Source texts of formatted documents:
◇ ◇ ◇ ◇ ◇ ◇ ◇
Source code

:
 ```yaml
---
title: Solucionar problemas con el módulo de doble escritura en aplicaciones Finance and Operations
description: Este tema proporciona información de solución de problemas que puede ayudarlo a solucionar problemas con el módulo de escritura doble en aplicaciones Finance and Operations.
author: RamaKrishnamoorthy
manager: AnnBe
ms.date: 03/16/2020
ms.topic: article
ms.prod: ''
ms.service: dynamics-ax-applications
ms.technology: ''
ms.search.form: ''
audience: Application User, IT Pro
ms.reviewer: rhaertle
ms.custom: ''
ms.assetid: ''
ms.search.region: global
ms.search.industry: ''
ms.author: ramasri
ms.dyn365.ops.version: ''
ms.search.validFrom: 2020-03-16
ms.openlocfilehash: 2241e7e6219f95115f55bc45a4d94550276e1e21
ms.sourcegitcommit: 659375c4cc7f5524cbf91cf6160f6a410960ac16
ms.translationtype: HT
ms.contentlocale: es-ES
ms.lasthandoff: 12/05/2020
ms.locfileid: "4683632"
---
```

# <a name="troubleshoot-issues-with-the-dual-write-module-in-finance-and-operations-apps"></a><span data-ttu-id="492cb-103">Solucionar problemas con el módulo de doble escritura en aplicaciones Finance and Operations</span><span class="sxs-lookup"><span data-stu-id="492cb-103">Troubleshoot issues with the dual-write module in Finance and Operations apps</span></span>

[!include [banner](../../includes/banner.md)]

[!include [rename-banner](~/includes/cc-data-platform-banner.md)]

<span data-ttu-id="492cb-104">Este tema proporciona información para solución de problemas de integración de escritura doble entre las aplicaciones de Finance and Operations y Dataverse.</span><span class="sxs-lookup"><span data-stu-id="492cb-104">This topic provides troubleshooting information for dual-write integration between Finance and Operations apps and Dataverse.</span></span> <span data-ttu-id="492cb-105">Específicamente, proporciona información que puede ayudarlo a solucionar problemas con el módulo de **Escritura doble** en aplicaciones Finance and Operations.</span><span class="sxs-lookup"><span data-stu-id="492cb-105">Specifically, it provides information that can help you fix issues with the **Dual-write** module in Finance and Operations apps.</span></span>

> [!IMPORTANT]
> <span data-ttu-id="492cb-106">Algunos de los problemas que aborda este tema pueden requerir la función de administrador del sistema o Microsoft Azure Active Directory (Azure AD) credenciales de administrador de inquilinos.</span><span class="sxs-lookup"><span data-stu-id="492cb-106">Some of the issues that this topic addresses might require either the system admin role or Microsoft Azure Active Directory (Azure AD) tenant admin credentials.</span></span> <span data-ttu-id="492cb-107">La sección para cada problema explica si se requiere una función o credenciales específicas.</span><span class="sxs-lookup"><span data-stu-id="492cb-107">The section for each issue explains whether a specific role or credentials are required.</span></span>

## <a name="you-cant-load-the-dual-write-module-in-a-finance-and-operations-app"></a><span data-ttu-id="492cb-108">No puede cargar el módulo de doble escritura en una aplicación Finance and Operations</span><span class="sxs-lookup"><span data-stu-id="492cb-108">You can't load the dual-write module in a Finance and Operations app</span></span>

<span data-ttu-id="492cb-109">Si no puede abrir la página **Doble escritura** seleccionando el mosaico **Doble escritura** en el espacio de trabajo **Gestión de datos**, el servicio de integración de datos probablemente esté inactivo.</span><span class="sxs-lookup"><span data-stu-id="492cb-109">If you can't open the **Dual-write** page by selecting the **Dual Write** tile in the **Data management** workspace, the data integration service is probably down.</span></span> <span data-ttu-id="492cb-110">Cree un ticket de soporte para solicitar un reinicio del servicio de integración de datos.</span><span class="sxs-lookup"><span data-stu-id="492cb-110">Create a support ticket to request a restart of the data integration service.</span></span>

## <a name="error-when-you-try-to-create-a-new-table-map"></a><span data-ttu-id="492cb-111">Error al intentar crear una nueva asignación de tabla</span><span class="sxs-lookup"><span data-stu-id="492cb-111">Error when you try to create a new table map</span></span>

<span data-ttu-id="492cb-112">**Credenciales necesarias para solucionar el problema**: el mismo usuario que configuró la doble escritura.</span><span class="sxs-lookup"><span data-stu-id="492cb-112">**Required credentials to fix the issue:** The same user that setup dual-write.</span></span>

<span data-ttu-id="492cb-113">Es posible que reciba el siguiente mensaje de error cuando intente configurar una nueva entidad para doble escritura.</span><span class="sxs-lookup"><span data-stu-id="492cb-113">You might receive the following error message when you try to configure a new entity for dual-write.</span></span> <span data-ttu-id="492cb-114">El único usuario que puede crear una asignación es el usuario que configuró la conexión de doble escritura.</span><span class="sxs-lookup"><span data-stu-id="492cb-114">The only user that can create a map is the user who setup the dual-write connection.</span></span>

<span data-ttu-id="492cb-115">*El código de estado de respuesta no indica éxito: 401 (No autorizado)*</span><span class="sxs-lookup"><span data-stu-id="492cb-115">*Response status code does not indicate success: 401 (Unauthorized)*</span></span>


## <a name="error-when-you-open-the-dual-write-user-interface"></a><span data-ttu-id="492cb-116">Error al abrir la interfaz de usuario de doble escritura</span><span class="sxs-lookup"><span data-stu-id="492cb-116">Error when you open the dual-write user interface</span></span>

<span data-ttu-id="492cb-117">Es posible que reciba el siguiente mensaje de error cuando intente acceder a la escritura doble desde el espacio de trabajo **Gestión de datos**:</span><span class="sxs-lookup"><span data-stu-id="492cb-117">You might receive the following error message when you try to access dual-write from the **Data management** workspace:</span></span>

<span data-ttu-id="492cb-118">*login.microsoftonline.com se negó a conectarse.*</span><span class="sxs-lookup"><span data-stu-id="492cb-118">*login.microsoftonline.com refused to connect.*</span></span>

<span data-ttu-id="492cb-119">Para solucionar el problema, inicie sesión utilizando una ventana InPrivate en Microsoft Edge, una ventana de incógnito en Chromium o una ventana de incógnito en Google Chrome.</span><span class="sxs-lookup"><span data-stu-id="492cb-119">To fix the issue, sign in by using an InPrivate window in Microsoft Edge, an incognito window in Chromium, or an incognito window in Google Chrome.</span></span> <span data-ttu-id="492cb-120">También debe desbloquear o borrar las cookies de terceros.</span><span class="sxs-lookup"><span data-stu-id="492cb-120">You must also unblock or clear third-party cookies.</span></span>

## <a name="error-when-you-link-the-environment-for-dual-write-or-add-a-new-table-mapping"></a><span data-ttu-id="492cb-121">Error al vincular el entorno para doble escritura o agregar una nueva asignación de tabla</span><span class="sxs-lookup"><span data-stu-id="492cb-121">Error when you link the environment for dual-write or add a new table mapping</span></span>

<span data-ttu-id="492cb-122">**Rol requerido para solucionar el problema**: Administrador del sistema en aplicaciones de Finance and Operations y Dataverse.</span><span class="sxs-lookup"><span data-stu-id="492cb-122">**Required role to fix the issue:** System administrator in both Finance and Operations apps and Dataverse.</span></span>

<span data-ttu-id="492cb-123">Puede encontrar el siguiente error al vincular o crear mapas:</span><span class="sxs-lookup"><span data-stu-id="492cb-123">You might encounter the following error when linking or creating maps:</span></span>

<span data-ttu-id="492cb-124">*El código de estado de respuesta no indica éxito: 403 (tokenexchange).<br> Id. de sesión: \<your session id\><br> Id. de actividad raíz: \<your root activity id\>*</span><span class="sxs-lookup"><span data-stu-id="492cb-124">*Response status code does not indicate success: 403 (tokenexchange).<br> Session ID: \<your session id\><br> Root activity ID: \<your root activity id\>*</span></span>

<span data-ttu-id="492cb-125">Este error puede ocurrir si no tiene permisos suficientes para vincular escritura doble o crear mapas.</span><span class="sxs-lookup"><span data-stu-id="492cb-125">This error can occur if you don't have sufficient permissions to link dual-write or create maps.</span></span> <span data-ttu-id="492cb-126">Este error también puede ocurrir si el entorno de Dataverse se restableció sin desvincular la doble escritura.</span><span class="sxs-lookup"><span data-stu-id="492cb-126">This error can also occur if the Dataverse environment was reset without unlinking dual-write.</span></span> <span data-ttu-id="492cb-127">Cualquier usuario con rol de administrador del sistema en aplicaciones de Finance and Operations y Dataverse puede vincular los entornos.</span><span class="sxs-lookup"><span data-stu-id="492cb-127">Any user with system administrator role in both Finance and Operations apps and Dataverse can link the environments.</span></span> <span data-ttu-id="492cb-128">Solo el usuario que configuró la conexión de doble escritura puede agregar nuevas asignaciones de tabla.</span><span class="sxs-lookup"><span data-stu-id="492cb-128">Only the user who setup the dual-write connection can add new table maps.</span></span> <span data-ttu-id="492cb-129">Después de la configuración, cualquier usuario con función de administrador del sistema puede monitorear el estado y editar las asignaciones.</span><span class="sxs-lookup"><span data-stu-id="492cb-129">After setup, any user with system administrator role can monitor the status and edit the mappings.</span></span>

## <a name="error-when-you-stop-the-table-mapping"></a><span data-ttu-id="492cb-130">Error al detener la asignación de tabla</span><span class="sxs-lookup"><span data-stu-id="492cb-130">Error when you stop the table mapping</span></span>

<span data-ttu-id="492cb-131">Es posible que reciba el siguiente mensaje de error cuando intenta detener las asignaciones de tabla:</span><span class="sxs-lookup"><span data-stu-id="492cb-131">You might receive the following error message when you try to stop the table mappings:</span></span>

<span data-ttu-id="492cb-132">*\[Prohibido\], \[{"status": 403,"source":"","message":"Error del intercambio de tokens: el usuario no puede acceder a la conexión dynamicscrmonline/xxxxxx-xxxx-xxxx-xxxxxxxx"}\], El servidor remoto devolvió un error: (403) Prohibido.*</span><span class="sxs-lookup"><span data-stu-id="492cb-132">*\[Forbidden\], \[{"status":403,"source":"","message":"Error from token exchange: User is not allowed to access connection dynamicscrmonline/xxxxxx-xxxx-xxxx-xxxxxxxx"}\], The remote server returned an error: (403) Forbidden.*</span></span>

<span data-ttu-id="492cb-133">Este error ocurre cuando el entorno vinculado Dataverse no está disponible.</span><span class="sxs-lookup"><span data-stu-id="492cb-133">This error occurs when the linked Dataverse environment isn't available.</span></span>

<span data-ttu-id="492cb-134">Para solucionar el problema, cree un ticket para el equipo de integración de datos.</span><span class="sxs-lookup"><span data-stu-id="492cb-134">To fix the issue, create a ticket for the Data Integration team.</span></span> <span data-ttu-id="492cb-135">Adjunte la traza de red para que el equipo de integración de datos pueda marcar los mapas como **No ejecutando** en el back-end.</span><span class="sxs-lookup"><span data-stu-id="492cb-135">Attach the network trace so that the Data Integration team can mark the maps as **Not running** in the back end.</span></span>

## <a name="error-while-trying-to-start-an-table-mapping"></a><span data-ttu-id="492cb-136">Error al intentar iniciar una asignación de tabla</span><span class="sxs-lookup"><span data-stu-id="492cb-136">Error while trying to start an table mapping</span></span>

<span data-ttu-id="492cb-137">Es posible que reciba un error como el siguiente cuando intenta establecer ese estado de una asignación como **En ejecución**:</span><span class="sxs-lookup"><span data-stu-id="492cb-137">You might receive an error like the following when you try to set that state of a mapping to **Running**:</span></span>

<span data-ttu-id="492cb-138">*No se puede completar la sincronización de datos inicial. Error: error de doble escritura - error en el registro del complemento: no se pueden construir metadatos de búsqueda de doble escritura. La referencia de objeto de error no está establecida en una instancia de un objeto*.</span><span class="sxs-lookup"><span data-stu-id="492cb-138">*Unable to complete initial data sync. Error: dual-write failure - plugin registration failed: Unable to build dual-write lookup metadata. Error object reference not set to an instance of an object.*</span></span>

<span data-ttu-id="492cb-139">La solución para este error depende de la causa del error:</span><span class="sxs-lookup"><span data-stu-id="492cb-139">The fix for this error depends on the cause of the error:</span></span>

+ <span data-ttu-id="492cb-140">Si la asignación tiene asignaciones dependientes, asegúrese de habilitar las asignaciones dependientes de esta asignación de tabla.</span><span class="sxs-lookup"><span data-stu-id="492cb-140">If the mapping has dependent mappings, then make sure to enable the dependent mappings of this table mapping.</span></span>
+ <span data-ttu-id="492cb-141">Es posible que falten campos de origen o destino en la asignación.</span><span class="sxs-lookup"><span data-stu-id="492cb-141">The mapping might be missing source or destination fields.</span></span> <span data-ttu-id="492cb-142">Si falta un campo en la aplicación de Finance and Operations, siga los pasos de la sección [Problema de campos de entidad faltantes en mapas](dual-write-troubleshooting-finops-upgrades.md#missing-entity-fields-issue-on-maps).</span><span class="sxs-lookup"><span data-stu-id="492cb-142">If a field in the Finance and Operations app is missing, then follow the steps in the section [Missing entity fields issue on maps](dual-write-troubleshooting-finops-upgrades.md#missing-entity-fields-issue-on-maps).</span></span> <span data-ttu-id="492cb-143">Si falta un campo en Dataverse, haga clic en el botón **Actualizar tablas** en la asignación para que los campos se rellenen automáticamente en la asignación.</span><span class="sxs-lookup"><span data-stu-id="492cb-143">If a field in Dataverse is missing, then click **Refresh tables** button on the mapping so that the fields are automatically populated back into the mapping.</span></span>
◇ ◇ ◇ ◇ ◇ ◇ ◇
All lines in the entries above that include "integración" should be found and copied.

<span data-ttu-id="492cb-104">Este tema proporciona información para solución de problemas de integración de escritura doble entre las aplicaciones de Finance and Operations y Dataverse.</span><span class="sxs-lookup"><span data-stu-id="492cb-104">This topic provides troubleshooting information for dual-write integration between Finance and Operations apps and Dataverse.</span></span> <span data-ttu-id="492cb-105">Específicamente, proporciona información que puede ayudarlo a solucionar problemas con el módulo de **Escritura doble** en aplicaciones Finance and Operations.</span><span class="sxs-lookup"><span data-stu-id="492cb-105">Specifically, it provides information that can help you fix issues with the **Dual-write** module in Finance and Operations apps.</span></span>
<span data-ttu-id="492cb-109">Si no puede abrir la página **Doble escritura** seleccionando el mosaico **Doble escritura** en el espacio de trabajo **Gestión de datos**, el servicio de integración de datos probablemente esté inactivo.</span><span class="sxs-lookup"><span data-stu-id="492cb-109">If you can't open the **Dual-write** page by selecting the **Dual Write** tile in the **Data management** workspace, the data integration service is probably down.</span></span> <span data-ttu-id="492cb-110">Cree un ticket de soporte para solicitar un reinicio del servicio de integración de datos.</span><span class="sxs-lookup"><span data-stu-id="492cb-110">Create a support ticket to request a restart of the data integration service.</span></span>
<span data-ttu-id="492cb-134">Para solucionar el problema, cree un ticket para el equipo de integración de datos.</span><span class="sxs-lookup"><span data-stu-id="492cb-134">To fix the issue, create a ticket for the Data Integration team.</span></span> <span data-ttu-id="492cb-135">Adjunte la traza de red para que el equipo de integración de datos pueda marcar los mapas como **No ejecutando** en el back-end.</span><span class="sxs-lookup"><span data-stu-id="492cb-135">Attach the network trace so that the Data Integration team can mark the maps as **Not running** in the back end.</span></span>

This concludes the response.